Sunday, June 27, 2010

Tired ttm.

I'm back to blog. Actually i don't really have much mood to blog, but i need a place to vent desperately. It's been a very tiring and frustrating week recently. And i just want to hide away from everyone, dont feel like facing anyone. So i actually ditched work for the last two days, avoided phone calls and texts from friends. Only picked up important calls from work cus no matter what, i still have to work there..

Why cant all those important people in my life be much more understanding? Why are they so damn irritating, keep nagging and pushing me non stop?! I really need a space to breathe properly. Why cant he understand me more? Why cant he read my mind for once? I dropped alot of hints already.. I'm getting pretty sick and tired of it already..

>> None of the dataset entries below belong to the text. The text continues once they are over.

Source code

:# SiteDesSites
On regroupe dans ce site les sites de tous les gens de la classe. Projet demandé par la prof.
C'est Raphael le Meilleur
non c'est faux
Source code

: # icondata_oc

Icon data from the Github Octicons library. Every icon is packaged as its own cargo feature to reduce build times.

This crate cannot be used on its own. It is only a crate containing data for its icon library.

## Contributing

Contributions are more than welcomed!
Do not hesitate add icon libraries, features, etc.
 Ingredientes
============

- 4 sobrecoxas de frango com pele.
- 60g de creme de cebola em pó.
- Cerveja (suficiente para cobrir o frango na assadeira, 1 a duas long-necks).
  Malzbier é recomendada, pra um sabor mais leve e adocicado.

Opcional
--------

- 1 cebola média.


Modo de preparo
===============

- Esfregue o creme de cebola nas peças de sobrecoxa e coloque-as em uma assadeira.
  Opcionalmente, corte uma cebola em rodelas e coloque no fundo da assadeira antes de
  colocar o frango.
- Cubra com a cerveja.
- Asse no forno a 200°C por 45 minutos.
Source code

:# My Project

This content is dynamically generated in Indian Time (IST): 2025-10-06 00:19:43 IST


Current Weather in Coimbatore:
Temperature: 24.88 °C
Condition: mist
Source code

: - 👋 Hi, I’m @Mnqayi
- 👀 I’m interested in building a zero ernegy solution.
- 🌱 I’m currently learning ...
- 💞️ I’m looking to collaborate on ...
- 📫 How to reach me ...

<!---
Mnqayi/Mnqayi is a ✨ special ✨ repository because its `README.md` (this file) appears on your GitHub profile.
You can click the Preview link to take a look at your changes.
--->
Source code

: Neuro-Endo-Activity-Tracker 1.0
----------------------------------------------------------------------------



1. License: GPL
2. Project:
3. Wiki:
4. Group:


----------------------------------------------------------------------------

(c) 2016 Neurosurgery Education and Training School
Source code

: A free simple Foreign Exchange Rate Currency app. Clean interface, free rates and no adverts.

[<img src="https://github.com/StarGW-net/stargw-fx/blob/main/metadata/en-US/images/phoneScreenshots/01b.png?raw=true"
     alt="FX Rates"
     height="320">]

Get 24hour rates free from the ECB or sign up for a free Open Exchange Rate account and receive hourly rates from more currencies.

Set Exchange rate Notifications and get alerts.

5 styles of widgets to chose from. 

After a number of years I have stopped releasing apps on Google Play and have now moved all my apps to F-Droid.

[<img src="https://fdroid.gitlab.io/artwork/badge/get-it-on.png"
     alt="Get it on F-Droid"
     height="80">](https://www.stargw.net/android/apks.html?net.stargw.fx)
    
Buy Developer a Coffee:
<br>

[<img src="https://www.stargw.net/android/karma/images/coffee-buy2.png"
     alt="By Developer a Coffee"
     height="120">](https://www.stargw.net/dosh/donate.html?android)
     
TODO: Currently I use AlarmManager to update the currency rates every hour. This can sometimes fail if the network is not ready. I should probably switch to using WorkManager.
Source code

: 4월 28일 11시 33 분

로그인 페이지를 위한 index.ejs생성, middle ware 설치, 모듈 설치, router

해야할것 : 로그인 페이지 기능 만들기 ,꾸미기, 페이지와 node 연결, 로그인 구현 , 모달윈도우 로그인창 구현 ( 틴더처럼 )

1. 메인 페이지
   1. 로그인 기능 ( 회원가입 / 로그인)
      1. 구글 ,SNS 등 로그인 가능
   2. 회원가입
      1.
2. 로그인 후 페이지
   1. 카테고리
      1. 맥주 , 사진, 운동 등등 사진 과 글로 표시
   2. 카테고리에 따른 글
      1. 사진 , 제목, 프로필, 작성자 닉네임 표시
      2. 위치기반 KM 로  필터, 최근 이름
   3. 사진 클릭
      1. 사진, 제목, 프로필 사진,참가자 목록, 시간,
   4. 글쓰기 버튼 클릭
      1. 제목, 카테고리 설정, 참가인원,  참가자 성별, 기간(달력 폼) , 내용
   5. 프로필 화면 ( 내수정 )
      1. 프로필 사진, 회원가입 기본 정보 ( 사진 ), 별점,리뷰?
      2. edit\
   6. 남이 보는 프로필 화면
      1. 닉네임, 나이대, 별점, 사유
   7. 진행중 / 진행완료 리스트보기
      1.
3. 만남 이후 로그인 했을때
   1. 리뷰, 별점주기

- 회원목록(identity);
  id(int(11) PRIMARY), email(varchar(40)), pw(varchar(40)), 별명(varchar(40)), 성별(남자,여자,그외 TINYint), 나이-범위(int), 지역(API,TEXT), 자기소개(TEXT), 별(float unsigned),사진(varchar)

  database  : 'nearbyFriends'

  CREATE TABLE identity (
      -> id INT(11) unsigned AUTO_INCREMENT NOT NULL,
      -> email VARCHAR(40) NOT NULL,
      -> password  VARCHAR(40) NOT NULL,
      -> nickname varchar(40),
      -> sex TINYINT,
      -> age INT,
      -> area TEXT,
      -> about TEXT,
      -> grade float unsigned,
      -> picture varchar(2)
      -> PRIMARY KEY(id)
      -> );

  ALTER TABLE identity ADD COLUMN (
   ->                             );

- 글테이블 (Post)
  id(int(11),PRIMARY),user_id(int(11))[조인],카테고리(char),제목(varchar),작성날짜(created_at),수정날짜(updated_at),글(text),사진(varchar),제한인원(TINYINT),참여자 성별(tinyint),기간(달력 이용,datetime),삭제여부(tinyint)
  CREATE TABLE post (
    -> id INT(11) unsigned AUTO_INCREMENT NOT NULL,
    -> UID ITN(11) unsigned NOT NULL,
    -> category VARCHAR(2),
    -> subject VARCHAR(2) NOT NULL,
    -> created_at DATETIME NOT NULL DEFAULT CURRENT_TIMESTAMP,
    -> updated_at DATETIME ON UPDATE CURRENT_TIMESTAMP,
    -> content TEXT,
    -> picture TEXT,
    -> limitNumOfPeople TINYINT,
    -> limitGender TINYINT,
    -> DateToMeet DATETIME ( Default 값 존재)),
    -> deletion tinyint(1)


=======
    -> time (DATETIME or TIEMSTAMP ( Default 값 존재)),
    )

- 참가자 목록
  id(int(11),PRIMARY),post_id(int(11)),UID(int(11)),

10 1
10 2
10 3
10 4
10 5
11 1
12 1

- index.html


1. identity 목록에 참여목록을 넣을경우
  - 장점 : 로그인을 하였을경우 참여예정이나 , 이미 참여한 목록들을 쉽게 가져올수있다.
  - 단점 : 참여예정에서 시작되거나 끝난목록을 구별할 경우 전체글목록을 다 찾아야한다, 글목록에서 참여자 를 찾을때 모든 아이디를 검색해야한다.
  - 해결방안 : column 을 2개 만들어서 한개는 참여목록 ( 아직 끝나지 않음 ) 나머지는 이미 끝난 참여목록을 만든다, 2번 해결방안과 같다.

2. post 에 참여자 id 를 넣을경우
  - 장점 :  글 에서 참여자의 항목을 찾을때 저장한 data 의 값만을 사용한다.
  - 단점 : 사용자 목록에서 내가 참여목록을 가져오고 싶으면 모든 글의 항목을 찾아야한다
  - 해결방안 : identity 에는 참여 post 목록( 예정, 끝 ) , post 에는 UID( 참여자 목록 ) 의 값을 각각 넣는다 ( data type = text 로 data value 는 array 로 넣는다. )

Now, i really don't feel like working anymore.. I feel like studying.. I've been working 3 months plus full time office girl, and truthfully, im getting kind of sick of it.. But im just afraid my decision to study again is just a temporary decision.. Cus i know im so damn fickle minded, im bound to regret my decision after awhile.. Sigh, what should i do?

And i miss my friends badly.. It's been 3 months plus since i last saw minqi! And a few weeks since i last met ciyun and daud! I miss them very badly. :( i really need to meet them and relax!

At work, i feel suffocated enough. At home, i feel suffocated and irritated. Now, where can i find my own peaceful silent haven?!

Someone, anyone, dont preach to me. Okay bye.